Actually, that’s not exactly true. Maybe the capitalist part, but not the zombie thing. (as far as you know)
Then I see this in The Digital Reader;
“Canada’s Competition Bureau announced a settlement last month with 4 publishers to end agency pricing, but it looks like the process isn’t going to go as smooth as one might have expected.
Kobo has filed an objection to the consent decree, and they ask that the settlement be modified so that they are not negatively impacted by the sudden and radical change to the Canadian ebook market.
As part of their filing. Kobo revealed some rather telling details about their business. They blame the end of agency in the US for the loss of their market share, and they predict that the same will happen in Canada.
. . . .
In short, Kobo is saying that when Amazon was allowed to discount ebooks in the US, Kobo was unable to compete effectively, not even by means other than price (marketing, CS, features, community). This is rather curious because other companies, including Zola Books, The Reading Room, Bilbary, Oyster, and Scribd all seem to be able to compete effectively against Amazon in the US ebook market.
. . . .
On a related note, if Kobo has only a negligible market share in the US then I have to wonder whether their partners at the ABA, and its IndieBound program, are beginning to regret betting on the losing horse.”
This worries me. For several reasons;
Fighting agency pricing is just plain stupid, from both a PR and a business point of view. Agency pricing helps the publisher only and does so at the expense of the author and the reader. When your business is in a state of disruption, the last thing you want to do is fight it. Its far better to get ahead of it and adapt your business to meet the inevitable changes. I thought Kobo had better leadership in place, people that understood what was happening, now I’m wondering if this was the wrong assumption to make. As an author I need Kobo to do the smart thing. You as a reader also need them to do the smart thing.
Why?
Because Amazon needs a healthy competitor, and Kobo showed all the signs of being that.
Competition is good for business, plain and simple. While Amazon may be the king in America most authors realize that there is a huge number of readers outside the U.S. that might like their books, myself included. Kobo is big outside the U.S.. They allow me to reach readers in places like Australia, New Zeeland, South Africa, The U.K., Germany, Hong Kong, the Philippines, India and Malaysia. The numbers aren’t huge, although Australia has been showing me some love, when compared to Amazon, but still well worth it. With Barnes and Noble showing all the signs of a slow death, Kobo was the company everyone was hoping would step up and give Amazon the competition it needed.
Instead, they seem to be throwing in the towel.
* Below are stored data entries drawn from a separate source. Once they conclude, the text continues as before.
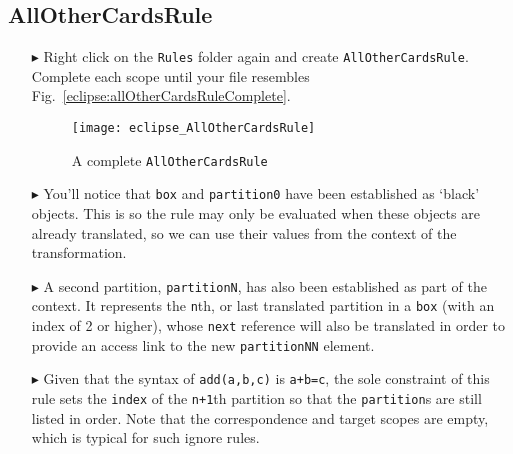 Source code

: \newpage
\hypertarget{allCards tex}{}
\subsection{AllOtherCardsRule}
\texHeader

\begin{itemize}

\item[$\blacktriangleright$] Right click on the \texttt{Rules} folder again and create \texttt{AllOtherCardsRule}. Complete each scope until your file resembles
Fig.~\ref{eclipse:allOtherCardsRuleComplete}.

\vspace{0.5cm}

\begin{figure}[htbp]
\begin{center}
  \texttt{[image: eclipse\_AllOtherCardsRule]}
  \caption{A complete \texttt{AllOtherCardsRule}}
  \label{eclipse:AllOtherPartitionsRuleComplete}
\end{center}
\end{figure}

\item[$\blacktriangleright$] You'll notice that \texttt{box} and \texttt{partition0} have been established as `black' objects. This is so the rule may only be
evaluated when these objects are already translated, so we can use their values from the context of the transformation.

\vspace{0.5cm}

\item[$\blacktriangleright$] A second partition, \texttt{partitionN}, has also been established as part of the context. It represents the \texttt{n}th, or last
translated partition in a \texttt{box} (with an index of 2 or higher), whose \texttt{next} reference will also be translated in order to provide an access
link to the new \texttt{partitionNN} element.

\newpage

\item[$\blacktriangleright$] Given that the syntax of \texttt{add(a,b,c)} is \texttt{a+b=c}, the sole constraint of this rule sets the \texttt{index}
of the \texttt{n+1}th partition so that the \texttt{partition}s are still listed in order. Note that the correspondence and target scopes are empty, which is typical
for such ignore rules.

\vspace{0.5cm}


\end{itemize}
Kobo needs to do a one-eighty and get in the fight. So far they’ve been mediocre in their approach. They need some PR people who understand the American reader, some tech people to improve their on-line store, and better programs to attract the mass amounts of authors they need to support a digital bookstore.
First things first; compete on price. They will never be able to give Amazon a run for their money unless they have a viable way to do so. This means developing software to enable automated price-matching. Currently Kobo price matches using staff to comb their competitors and manually update their store. This moves at the speed of smell and lacks any volume what-so-ever. Very little price matching does nothing but encourage readers to shop around. They also need to develop an app to allow scanning and price information via a mobile device. Once they have it, incorporate it into their e-readers.
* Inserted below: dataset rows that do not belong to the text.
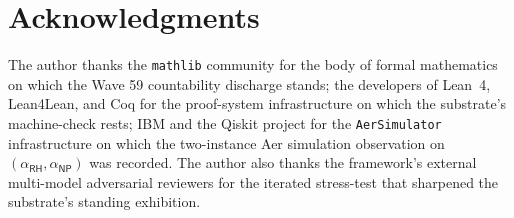 \documentclass[11pt,a4paper]{amsart}
\theoremstyle{plain}
\theoremstyle{definition}
\begin{document}
\section*{Acknowledgments}

The author thanks the \texttt{mathlib} community for the body of formal mathematics on which the Wave 59 countability discharge stands; the developers of Lean~4, Lean4Lean, and Coq for the proof-system infrastructure on which the substrate's machine-check rests; IBM and the Qiskit project for the \texttt{AerSimulator} infrastructure on which the two-instance Aer simulation observation on $(\alpha_{\textsf{RH}},\alpha_{\textsf{NP}})$ was recorded. The author also thanks the framework's external multi-model adversarial reviewers for the iterated stress-test that sharpened the substrate's standing exhibition.

\end{document}
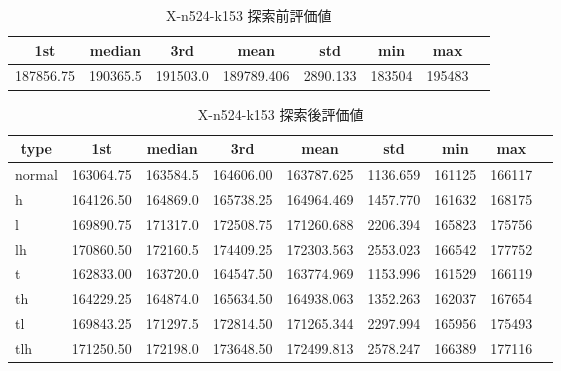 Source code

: \begin{table}[htbp]
    \caption{X-n524-k153 探索前評価値}
    \begin{tabular}{|l|l|l|l|l|l|l|l|}\hline
    \multicolumn{1}{|c|}{\textbf{1st}}
    &\multicolumn{1}{c|}{\textbf{median}}
    &\multicolumn{1}{c|}{\textbf{3rd}}
    &\multicolumn{1}{c|}{\textbf{mean}}
    &\multicolumn{1}{c|}{\textbf{std}}
    &\multicolumn{1}{c|}{\textbf{min}}
    &\multicolumn{1}{c|}{\textbf{max}}\\\hline
	187856.75 & 190365.5 & 191503.0 & 189789.406 & 2890.133 & 183504 & 195483\\\hline
	\end{tabular}
\end{table}
\begin{table}[htbp]
    \caption{X-n524-k153 探索後評価値}
    \begin{tabular}{|l|l|l|l|l|l|l|l|l|}\hline
    \multicolumn{1}{|c|}{\textbf{type}}
    &\multicolumn{1}{|c|}{\textbf{1st}}
    &\multicolumn{1}{c|}{\textbf{median}}
    &\multicolumn{1}{c|}{\textbf{3rd}}
    &\multicolumn{1}{c|}{\textbf{mean}}
    &\multicolumn{1}{c|}{\textbf{std}}
    &\multicolumn{1}{c|}{\textbf{min}}
    &\multicolumn{1}{c|}{\textbf{max}}\\\hline
	normal & 163064.75 & 163584.5 & 164606.00 & 163787.625 & 1136.659 & 161125 & 166117\\\hline
	h & 164126.50 & 164869.0 & 165738.25 & 164964.469 & 1457.770 & 161632 & 168175\\\hline
	l & 169890.75 & 171317.0 & 172508.75 & 171260.688 & 2206.394 & 165823 & 175756\\\hline
	lh & 170860.50 & 172160.5 & 174409.25 & 172303.563 & 2553.023 & 166542 & 177752\\\hline
	t & 162833.00 & 163720.0 & 164547.50 & 163774.969 & 1153.996 & 161529 & 166119\\\hline
	th & 164229.25 & 164874.0 & 165634.50 & 164938.063 & 1352.263 & 162037 & 167654\\\hline
	tl & 169843.25 & 171297.5 & 172814.50 & 171265.344 & 2297.994 & 165956 & 175493\\\hline
	tlh & 171250.50 & 172198.0 & 173648.50 & 172499.813 & 2578.247 & 166389 & 177116\\\hline
	\end{tabular}
\end{table}
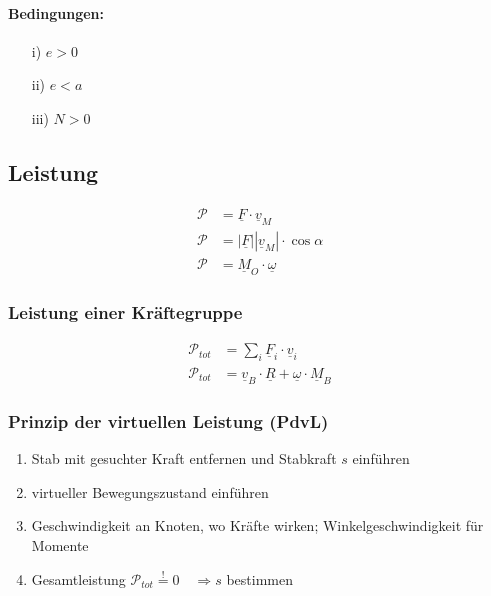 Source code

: \documentclass{article}
\begin{document}
\begin{multicols*}{4}
					\paragraph{Bedingungen:} %
						\begin{itemize}
							\item[i)] $e > 0$
							\item[ii)] $e < a$
							\item[iii)] $N > 0$
						\end{itemize}
					
					
			\subsection{Leistung} %
				\begin{align*}
					\mathcal{P} &= \underline{F} \cdot \underline{v}_M \\
					\mathcal{P} &= |\underline{F}| |\underline{v}_M| \cdot \cos{\alpha} \\
					\mathcal{P} &= \underline{M}_O \cdot \underline{\omega}
				\end{align*}
				\subsubsection{Leistung einer Kräftegruppe} %
					\begin{align*}
						\mathcal{P}_{tot} &= \sum_i \underline{F}_i \cdot \underline{v}_i \\
						\mathcal{P}_{tot} &= \underline{v}_B \cdot \underline{R} + \underline{\omega} \cdot \underline{M}_B
					\end{align*}
				\subsubsection{Prinzip der virtuellen Leistung (PdvL)} %
					\begin{enumerate}
						\item Stab mit gesuchter Kraft entfernen und Stabkraft $s$ einführen
						\item virtueller Bewegungszustand einführen
						\item Geschwindigkeit an Knoten, wo Kräfte wirken; Winkelgeschwindigkeit für Momente
						\item Gesamtleistung $\mathcal{P}_{tot} \stackrel{!}{=} 0 \quad \Rightarrow s$ bestimmen
					\end{enumerate}

\end{multicols*}
\end{document}
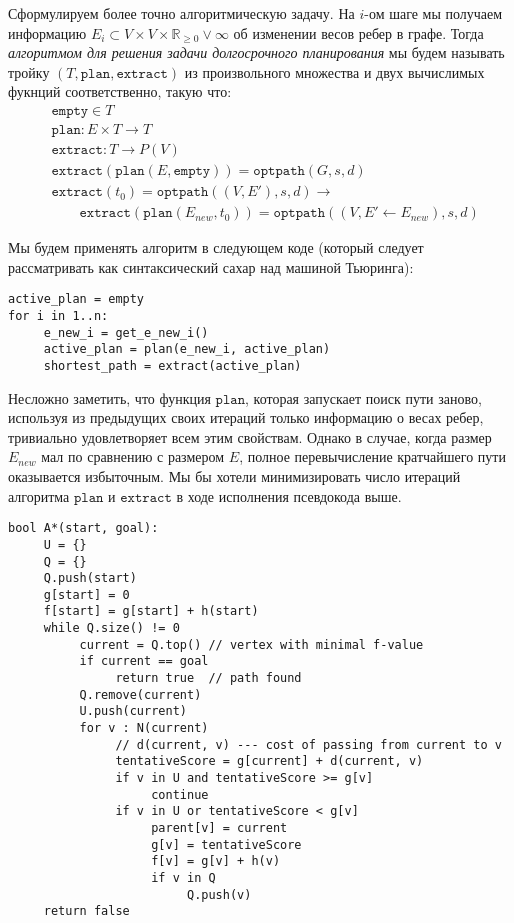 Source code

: \documentclass[11pt]{article}
\newcommand{\realpositive}{\mathbb{R}_{\geqslant 0}}
\begin{document}
     \pagebreak
     \newcommand{\fplan}{\mathtt{plan}}
     \newcommand{\fextract}{\mathtt{extract}}
     \newcommand{\fempty}{\mathtt{empty}}
     Сформулируем более точно алгоритмическую задачу.
     На $i$-ом шаге мы получаем информацию $E_i \subset V \times V \times \realpositive \lor \infty$ об изменении весов ребер в графе.
     Тогда \textit{алгоритмом для решения задачи долгосрочного планирования} мы будем называть тройку $(T, \fplan, \fextract)$ из произвольного множества и двух вычислимых фукнций соответственно, такую что:
     \begin{align*}
          &\fempty \in T \\
          &\fplan: E \times T \rightarrow T \\
          &\fextract: T \rightarrow P(V) \\
          &\fextract(\fplan(E, \fempty)) = \mathtt{optpath}(G, s, d) \\
          &\fextract(t_0) = \mathtt{optpath}((V, E'), s, d) \rightarrow \\
          &\qquad \fextract(\fplan(E_{new}, t_0)) = \mathtt{optpath}((V, E' \leftarrow E_{new}), s, d)
     \end{align*}

     Мы будем применять алгоритм в следующем коде (который следует рассматривать как синтаксический сахар над машиной Тьюринга):
     \begin{verbatim}
active_plan = empty
for i in 1..n:
     e_new_i = get_e_new_i()
     active_plan = plan(e_new_i, active_plan)
     shortest_path = extract(active_plan)
     \end{verbatim}
     Несложно заметить, что функция $\fplan$, которая запускает поиск пути заново, используя из предыдущих своих итераций только информацию о весах ребер, тривиально удовлетворяет всем этим свойствам.
     Однако в случае, когда размер $E_{new}$ мал по сравнению с размером $E$, полное перевычисление кратчайшего пути оказывается избыточным.
     Мы бы хотели минимизировать число итераций алгоритма $\fplan$ и $\fextract$ в ходе исполнения псевдокода выше.



\begin{verbatim}
bool A*(start, goal):
     U = {}
     Q = {}
     Q.push(start)
     g[start] = 0
     f[start] = g[start] + h(start)
     while Q.size() != 0
          current = Q.top() // vertex with minimal f-value
          if current == goal
               return true  // path found
          Q.remove(current)
          U.push(current)
          for v : N(current)
               // d(current, v) --- cost of passing from current to v
               tentativeScore = g[current] + d(current, v)
               if v in U and tentativeScore >= g[v]
                    continue
               if v in U or tentativeScore < g[v]
                    parent[v] = current
                    g[v] = tentativeScore
                    f[v] = g[v] + h(v)
                    if v in Q
                         Q.push(v)
     return false
\end{verbatim}
\end{document}
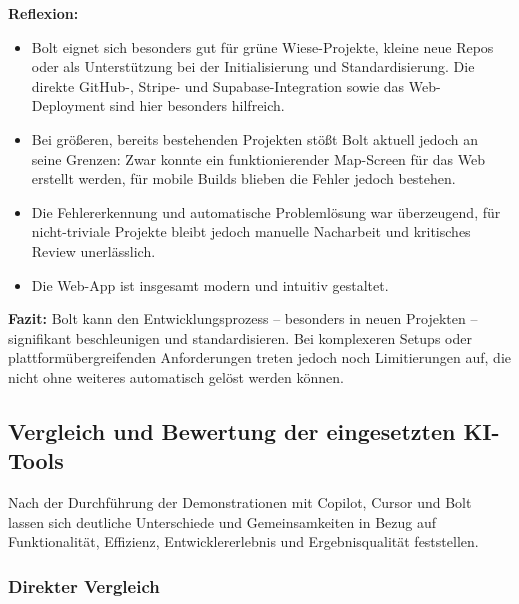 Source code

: \textbf{Reflexion:}
\begin{itemize}
    \item Bolt eignet sich besonders gut für grüne Wiese-Projekte, kleine neue Repos oder
          als Unterstützung bei der Initialisierung und Standardisierung. Die direkte
          GitHub-, Stripe- und Supabase-Integration sowie das Web-Deployment sind hier
          besonders hilfreich.
    \item Bei größeren, bereits bestehenden Projekten stößt Bolt aktuell jedoch an seine
          Grenzen: Zwar konnte ein funktionierender Map-Screen für das Web erstellt
          werden, für mobile Builds blieben die Fehler jedoch bestehen.
    \item Die Fehlererkennung und automatische Problemlösung war überzeugend, für
          nicht-triviale Projekte bleibt jedoch manuelle Nacharbeit und kritisches Review
          unerlässlich.
    \item Die Web-App ist insgesamt modern und intuitiv gestaltet.
\end{itemize}

\textbf{Fazit:}
Bolt kann den Entwicklungsprozess – besonders in neuen Projekten – signifikant beschleunigen und standardisieren. Bei komplexeren Setups oder plattformübergreifenden Anforderungen treten jedoch noch Limitierungen auf, die nicht ohne weiteres automatisch gelöst werden können.

\subsection{Vergleich und Bewertung der eingesetzten KI-Tools}

Nach der Durchführung der Demonstrationen mit Copilot, Cursor und Bolt lassen
sich deutliche Unterschiede und Gemeinsamkeiten in Bezug auf Funktionalität,
Effizienz, Entwicklererlebnis und Ergebnisqualität feststellen.

\subsubsection{Direkter Vergleich}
Kobo is in the e-book business. That means they should be targeting the voracious reader. (See my previous post) To do so they need content (books) and lots of it. They have to offer incentives to the authors in order to attract them. Start by taking a lesson from Amazon; Select, Countdown, Lending Library, Kindle Matchbook, etc. All of these things are nothing but software. Hire somebody to do it, do it well, get it out there and then improve on it. Do it yesterday.
The upload system is not bad but it could be better. Stop using the Internet Explorer playbook and upload books faster. If some porn should slip through deal with it then, but an author waiting days for his/her book to appear, or a week for a price change to take place, makes them just want to pull the plug altogether. Speed things up, a lot.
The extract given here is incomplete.